Case Number: 10 CD 2022
Court: Commonwealth Court of Pennsylvania
Clients: Philadelphia Inquirer, Craig McCoy, Joseph DiStefano
Petition Filed: Jan. 5, 2022
Background: In May 2021, Philadelphia Inquirer reporters Craig McCoy and Joseph DiStefano filed requests under Pennsvlvania’s Right to Know Law seeking emails, memos and other communications between staff members of the state’s Public School Employees’ Retirement System and three consulting firms. The Inquirer has reported extensively on the $70 billion pension fund’s problems over the past year, including federal investigations into investment returns and an exodus of its senior executives.
In response to the newspaper’s request for records, pension system officials produced some materials but refused to turn over many others. They specifically claimed that certain records related to criminal and noncriminal investigations were exempt from disclosure. The Inquirer then appealed to the state’s Office of Open Records, challenging PSERS’ decision to shield the records.
The OOR ultimately ordered PSERS officials to turn over certain responsive records from January 2020 up until the launch of an investigation of the fund’s investment performance in the summer of that year. However, the agency determined that while some records the newspaper requested were sufficiently specific, others were too broad.
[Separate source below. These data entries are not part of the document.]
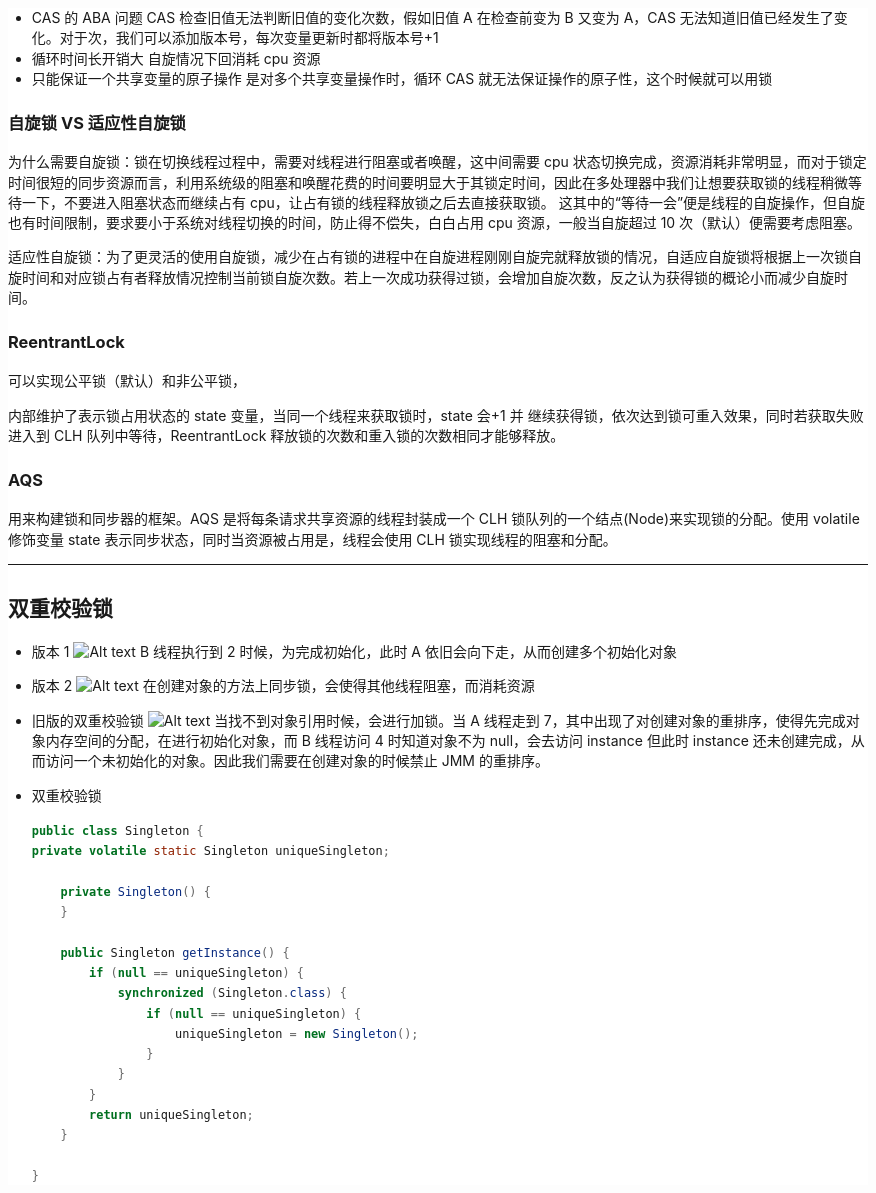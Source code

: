- CAS 的 ABA 问题
  CAS 检查旧值无法判断旧值的变化次数，假如旧值 A 在检查前变为 B 又变为 A，CAS 无法知道旧值已经发生了变化。对于次，我们可以添加版本号，每次变量更新时都将版本号+1
- 循环时间长开销大
  自旋情况下回消耗 cpu 资源
- 只能保证一个共享变量的原子操作
  是对多个共享变量操作时，循环 CAS 就无法保证操作的原子性，这个时候就可以用锁

### 自旋锁 VS 适应性自旋锁

为什么需要自旋锁：锁在切换线程过程中，需要对线程进行阻塞或者唤醒，这中间需要 cpu 状态切换完成，资源消耗非常明显，而对于锁定时间很短的同步资源而言，利用系统级的阻塞和唤醒花费的时间要明显大于其锁定时间，因此在多处理器中我们让想要获取锁的线程稍微等待一下，不要进入阻塞状态而继续占有 cpu，让占有锁的线程释放锁之后去直接获取锁。
这其中的“等待一会”便是线程的自旋操作，但自旋也有时间限制，要求要小于系统对线程切换的时间，防止得不偿失，白白占用 cpu 资源，一般当自旋超过 10 次（默认）便需要考虑阻塞。

适应性自旋锁：为了更灵活的使用自旋锁，减少在占有锁的进程中在自旋进程刚刚自旋完就释放锁的情况，自适应自旋锁将根据上一次锁自旋时间和对应锁占有者释放情况控制当前锁自旋次数。若上一次成功获得过锁，会增加自旋次数，反之认为获得锁的概论小而减少自旋时间。

### ReentrantLock

可以实现公平锁（默认）和非公平锁，

内部维护了表示锁占用状态的 state 变量，当同一个线程来获取锁时，state 会+1 并
继续获得锁，依次达到锁可重入效果，同时若获取失败进入到 CLH 队列中等待，ReentrantLock 释放锁的次数和重入锁的次数相同才能够释放。

### AQS

用来构建锁和同步器的框架。AQS 是将每条请求共享资源的线程封装成一个 CLH 锁队列的一个结点(Node)来实现锁的分配。使用 volatile 修饰变量 state 表示同步状态，同时当资源被占用是，线程会使用 CLH 锁实现线程的阻塞和分配。

---

## 双重校验锁

- 版本 1
  ![Alt text](image-40.png)
  B 线程执行到 2 时候，为完成初始化，此时 A 依旧会向下走，从而创建多个初始化对象
- 版本 2
  ![Alt text](image-41.png)
  在创建对象的方法上同步锁，会使得其他线程阻塞，而消耗资源
- 旧版的双重校验锁
  ![Alt text](image-42.png)
  当找不到对象引用时候，会进行加锁。当 A 线程走到 7，其中出现了对创建对象的重排序，使得先完成对象内存空间的分配，在进行初始化对象，而 B 线程访问 4 时知道对象不为 null，会去访问 instance 但此时 instance 还未创建完成，从而访问一个未初始化的对象。因此我们需要在创建对象的时候禁止 JMM 的重排序。
- 双重校验锁

  ```java
  public class Singleton {
  private volatile static Singleton uniqueSingleton;

      private Singleton() {
      }

      public Singleton getInstance() {
          if (null == uniqueSingleton) {
              synchronized (Singleton.class) {
                  if (null == uniqueSingleton) {
                      uniqueSingleton = new Singleton();
                  }
              }
          }
          return uniqueSingleton;
      }

  }
  ```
It also concluded that some records are exempt from disclosure because they are noncriminal investigative records while others are exempt because they reveal confidential proprietary information.
On behalf of the Inquirer and the two journalists, Paula Knudsen Burke, the Reporters Committee’s Local Legal Initiative attorney in Pennsylvania, appealed the OOR’s final determination to the Commonwealth Court. In a petition for review, the newspaper argues that the OOR erred by determining that many of the records could be withheld and requests that the court reverse the agency’s decision and order the release of the requested records.
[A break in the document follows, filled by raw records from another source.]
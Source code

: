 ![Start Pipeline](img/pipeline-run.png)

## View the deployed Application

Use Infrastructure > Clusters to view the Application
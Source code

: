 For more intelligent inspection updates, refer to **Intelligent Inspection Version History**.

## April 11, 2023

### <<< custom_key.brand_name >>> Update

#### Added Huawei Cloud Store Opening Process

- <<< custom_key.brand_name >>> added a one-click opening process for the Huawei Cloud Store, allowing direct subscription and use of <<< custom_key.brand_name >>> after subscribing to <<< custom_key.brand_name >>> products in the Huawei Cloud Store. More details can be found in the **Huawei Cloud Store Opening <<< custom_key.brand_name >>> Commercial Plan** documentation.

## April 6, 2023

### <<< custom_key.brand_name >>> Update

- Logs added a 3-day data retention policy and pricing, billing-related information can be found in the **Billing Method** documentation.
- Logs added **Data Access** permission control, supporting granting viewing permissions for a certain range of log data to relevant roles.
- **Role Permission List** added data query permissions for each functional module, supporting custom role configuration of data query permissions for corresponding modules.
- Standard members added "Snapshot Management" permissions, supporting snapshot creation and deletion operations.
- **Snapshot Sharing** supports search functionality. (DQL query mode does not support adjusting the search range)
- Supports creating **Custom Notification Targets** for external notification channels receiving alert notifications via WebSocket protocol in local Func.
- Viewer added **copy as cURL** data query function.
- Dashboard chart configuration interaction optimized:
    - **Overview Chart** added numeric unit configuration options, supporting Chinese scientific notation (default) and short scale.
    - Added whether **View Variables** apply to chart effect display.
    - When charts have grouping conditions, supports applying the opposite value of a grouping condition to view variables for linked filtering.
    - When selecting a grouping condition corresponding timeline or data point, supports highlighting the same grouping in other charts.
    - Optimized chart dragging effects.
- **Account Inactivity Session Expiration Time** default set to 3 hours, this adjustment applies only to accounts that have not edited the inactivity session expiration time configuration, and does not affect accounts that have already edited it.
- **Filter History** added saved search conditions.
Updates: After PSERS agreed to produce records requested by the Inquirer, Reporters Committee attorneys reached a settlement with pension system officials and agreed to dismiss the case. Using documents RCFP attorneys helped them obtain through this litigation, reporters for The Philadelphia Inquirer revealed in a story published on May 23, 2022, that managers of the state’s largest pension fund tried to undercut a former board member who raised concerns about the fund’s finances.